Kamerbrief inzake de reactie van de Minister van Buitenlandse Zaken op het verslag van het werkbezoek van de vaste commissie voor Buitenlandse Zaken aan Saudi-Arabië
Met belangstelling heb ik kennis genomen van het verslag van het werkbezoek van de vaste commissie voor Buitenlandse Zaken aan Saudi-Arabië. De delegatie heeft een divers programma gevolgd en met veel personen gesproken. In de diverse gesprekken is een scala aan onderwerpen aan de orde geweest, zoals de mensenrechten, de dialoog en onderwijs. Interessant is het te vernemen wat de opvattingen van Saudi-Arabië hierover zijn. De openhartigheid en de constructieve opstelling van de gesprekspartners geven mij vertrouwen in de ontwikkelingen in de Saudische maatschappij.

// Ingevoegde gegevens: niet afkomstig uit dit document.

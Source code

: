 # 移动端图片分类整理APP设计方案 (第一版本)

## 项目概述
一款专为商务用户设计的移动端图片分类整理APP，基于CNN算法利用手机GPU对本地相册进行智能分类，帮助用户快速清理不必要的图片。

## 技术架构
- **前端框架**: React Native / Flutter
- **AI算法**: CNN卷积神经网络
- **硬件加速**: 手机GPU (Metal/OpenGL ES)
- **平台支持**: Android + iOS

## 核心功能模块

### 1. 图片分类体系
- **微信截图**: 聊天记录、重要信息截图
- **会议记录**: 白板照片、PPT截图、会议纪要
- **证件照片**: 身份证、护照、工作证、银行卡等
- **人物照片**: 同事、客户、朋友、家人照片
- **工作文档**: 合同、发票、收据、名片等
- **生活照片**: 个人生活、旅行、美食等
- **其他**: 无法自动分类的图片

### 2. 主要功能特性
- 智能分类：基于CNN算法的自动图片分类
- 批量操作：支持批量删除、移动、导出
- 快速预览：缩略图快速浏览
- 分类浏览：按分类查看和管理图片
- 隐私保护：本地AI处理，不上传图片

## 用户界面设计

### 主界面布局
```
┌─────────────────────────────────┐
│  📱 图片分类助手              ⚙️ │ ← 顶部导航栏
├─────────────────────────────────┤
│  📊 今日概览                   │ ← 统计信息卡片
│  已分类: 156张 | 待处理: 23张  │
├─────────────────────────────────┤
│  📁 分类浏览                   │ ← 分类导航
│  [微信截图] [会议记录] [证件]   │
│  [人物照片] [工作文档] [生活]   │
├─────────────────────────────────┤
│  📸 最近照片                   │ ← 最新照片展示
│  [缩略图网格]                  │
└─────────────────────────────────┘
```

De mensenrechtensituatie in Saudi-Arabië verdient, ondanks de positieve stappen, de blijvende aandacht van Nederland. In dit kader kan ik u melden, dat de Mensenrechtenambassadeur voornemens is in 2009 een bezoek aan Saudi-Arabië te brengen.
In de afgelopen periode waren onder andere de inspanningen van stichting Bridging the Gulf op dit terrein van belang, waaraan het ministerie van Buitenlandse Zaken een financiële bijdrage leverde. De stichting heeft als doel de bevordering van de mensenrechten in de Golfregio, met Saudi-Arabië als speciaal aandachtsland. Recentelijk vond een toename van diverse bezoeken onder de aegis van deze stichting plaats, zoals het bezoek van dr. Bandar M. Haijar, voorzitter van de National Human Rights Society, met wie de vaste commissie in juni jl. een gesprek had, van Saudische mensenrechtenactivisten als onderdeel van een regionale delegatie aan Brussel en Nederland en van Dr. Ibrahim Mugaiteeb, de voorzitter van de officieuze mensenrechtenorganisatie Human Rights First.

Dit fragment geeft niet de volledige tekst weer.